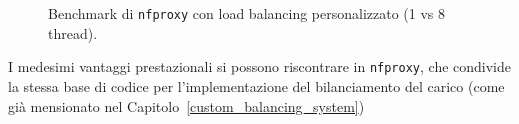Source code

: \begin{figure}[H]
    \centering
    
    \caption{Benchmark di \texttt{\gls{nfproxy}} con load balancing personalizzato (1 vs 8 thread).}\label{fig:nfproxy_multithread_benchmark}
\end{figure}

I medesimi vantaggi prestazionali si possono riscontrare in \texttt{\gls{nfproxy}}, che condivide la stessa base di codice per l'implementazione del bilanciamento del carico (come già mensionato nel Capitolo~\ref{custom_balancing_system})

● **What to work on**
Everything in the records above must be restated verbatim, save for the pictures.

● **Result of this exercise**
Source code

: \begin{figure}[H]
    \centering
    
    \caption{Benchmark di \texttt{\gls{nfproxy}} con load balancing personalizzato (1 vs 8 thread).}\label{fig:nfproxy_multithread_benchmark}
\end{figure}

I medesimi vantaggi prestazionali si possono riscontrare in \texttt{\gls{nfproxy}}, che condivide la stessa base di codice per l'implementazione del bilanciamento del carico (come già mensionato nel Capitolo~\ref{custom_balancing_system})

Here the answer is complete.